Rap lyrics are known for their braggadocio but they also feature plenty of literary devices, most notably the use of flashbacks to explain how the rapper got into his or her current dilemma or to contrast humble origins with recent success. For instance, Kodak Black’s current chart-topper, Gremlin, uses flashbacks to excellent effect: “We was just broke with no motion, Sleepin’ on sofas and creeping’ in houses like roaches.” I think Emily Brontë would approve.


In contemporary performance poetry, the 2021 youth poet laureate of the United States, Alexandra Huynh, writes about disasters at home in LA and back in Viet Nam using irony in her line, “They waited for news they did not want to hear” to capture that horrified attentiveness to the news that comes over us during unfolding tragedies.


The myth is that in the literary canon, the works are unmatchable and bejeweled by high literary devices. Not true at all! Curricula just haven’t caught up with contemporary culture, which is overflowing with brilliant writing albeit not always in the form of War and Peace length novels.

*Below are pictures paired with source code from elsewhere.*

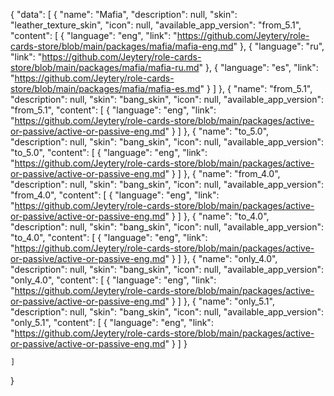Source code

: {
    "data": [
        {
            "name": "Mafia",
            "description": null,
            "skin": "leather_texture_skin",
            "icon": null,
            "available_app_version": "from_5.1",
            "content": [
                {
                    "language": "eng",
                    "link": "https://github.com/Jeytery/role-cards-store/blob/main/packages/mafia/mafia-eng.md" 
                },
                {
                    "language": "ru",
                    "link": "https://github.com/Jeytery/role-cards-store/blob/main/packages/mafia/mafia-ru.md" 
                },
                {
                    "language": "es",
                    "link": "https://github.com/Jeytery/role-cards-store/blob/main/packages/mafia/mafia-es.md" 
                }
            ]
        },
        {
            "name": "from_5.1",
            "description": null,
            "skin": "bang_skin",
            "icon": null,
            "available_app_version": "from_5.1",
            "content": [
                {
                    "language": "eng",
                    "link": "https://github.com/Jeytery/role-cards-store/blob/main/packages/active-or-passive/active-or-passive-eng.md" 
                }
            ]
        },
        {
            "name": "to_5.0",
            "description": null,
            "skin": "bang_skin",
            "icon": null,
            "available_app_version": "to_5.0",
            "content": [
                {
                    "language": "eng",
                    "link": "https://github.com/Jeytery/role-cards-store/blob/main/packages/active-or-passive/active-or-passive-eng.md" 
                }
            ]
        },
         {
            "name": "from_4.0",
            "description": null,
            "skin": "bang_skin",
            "icon": null,
            "available_app_version": "from_4.0",
            "content": [
                {
                    "language": "eng",
                    "link": "https://github.com/Jeytery/role-cards-store/blob/main/packages/active-or-passive/active-or-passive-eng.md" 
                }
            ]
        },
         {
            "name": "to_4.0",
            "description": null,
            "skin": "bang_skin",
            "icon": null,
            "available_app_version": "to_4.0",
            "content": [
                {
                    "language": "eng",
                    "link": "https://github.com/Jeytery/role-cards-store/blob/main/packages/active-or-passive/active-or-passive-eng.md" 
                }
            ]
        },
        {
            "name": "only_4.0",
            "description": null,
            "skin": "bang_skin",
            "icon": null,
            "available_app_version": "only_4.0",
            "content": [
                {
                    "language": "eng",
                    "link": "https://github.com/Jeytery/role-cards-store/blob/main/packages/active-or-passive/active-or-passive-eng.md" 
                }
            ]
        },
        {
            "name": "only_5.1",
            "description": null,
            "skin": "bang_skin",
            "icon": null,
            "available_app_version": "only_5.1",
            "content": [
                {
                    "language": "eng",
                    "link": "https://github.com/Jeytery/role-cards-store/blob/main/packages/active-or-passive/active-or-passive-eng.md" 
                }
            ]
        }
        
    ]
}
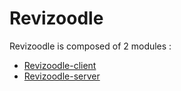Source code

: # Revizoodle

Revizoodle is composed of 2 modules :
- [Revizoodle-client](revizoodle-client/README.md)
- [Revizoodle-server](revizoodle-server/README.md)
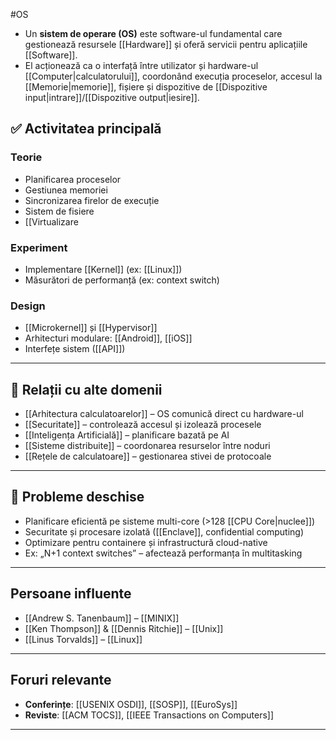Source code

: #OS
- Un **sistem de operare (OS)** este software-ul fundamental care gestionează resursele [[Hardware]] și oferă servicii pentru aplicațiile [[Software]].  
- El acționează ca o interfață între utilizator și hardware-ul [[Computer|calculatorului]], coordonând execuția proceselor, accesul la [[Memorie|memorie]], fișiere și dispozitive de [[Dispozitive input|intrare]]/[[Dispozitive output|iesire]].

## ✅ Activitatea principală

### Teorie
- Planificarea proceselor
- Gestiunea memoriei
- Sincronizarea firelor de execuție
- Sistem de fisiere
- [[Virtualizare

### Experiment
- Implementare [[Kernel]] (ex: [[Linux]])
- Măsurători de performanță (ex: context switch)

### Design
- [[Microkernel]] și [[Hypervisor]]
- Arhitecturi modulare: [[Android]], [[iOS]]
- Interfețe sistem ([[API]])

---

## 🔄 Relații cu alte domenii

- [[Arhitectura calculatoarelor]] – OS comunică direct cu hardware-ul
- [[Securitate]] – controlează accesul și izolează procesele
- [[Inteligența Artificială]] – planificare bazată pe AI
- [[Sisteme distribuite]] – coordonarea resurselor între noduri
- [[Rețele de calculatoare]] – gestionarea stivei de protocoale

---

## 🧩 Probleme deschise

- Planificare eficientă pe sisteme multi-core (>128 [[CPU Core|nuclee]])
- Securitate și procesare izolată ([[Enclave]], confidential computing)
- Optimizare pentru containere și infrastructură cloud-native
- Ex: „N+1 context switches” – afectează performanța în multitasking

---

##  Persoane influente

- [[Andrew S. Tanenbaum]] – [[MINIX]]
- [[Ken Thompson]] & [[Dennis Ritchie]] – [[Unix]]
- [[Linus Torvalds]] – [[Linux]]

---

##  Foruri relevante

- **Conferințe**: [[USENIX OSDI]], [[SOSP]], [[EuroSys]]
- **Reviste**: [[ACM TOCS]], [[IEEE Transactions on Computers]]

---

Teachers who rely on their Norton anthologies of literature are forcing students to board ships as they pass in the night while ignoring the living works that float our boats today.


I admit I’m not a big rap fan, nor do I watch television series at length, but I am a fan of great writing in every medium, which often leads me to google song lyrics or ask to borrow a graphic novel from my teenagers.


Recall that today’s stuffy literary canon is made up of yesteryear’s best sellers!


And nobody has a monopoly on literary devices. Good writing reinvents itself with every generation and should be honored for what it is, not denigrated just because it isn’t in our literature anthologies. Yet.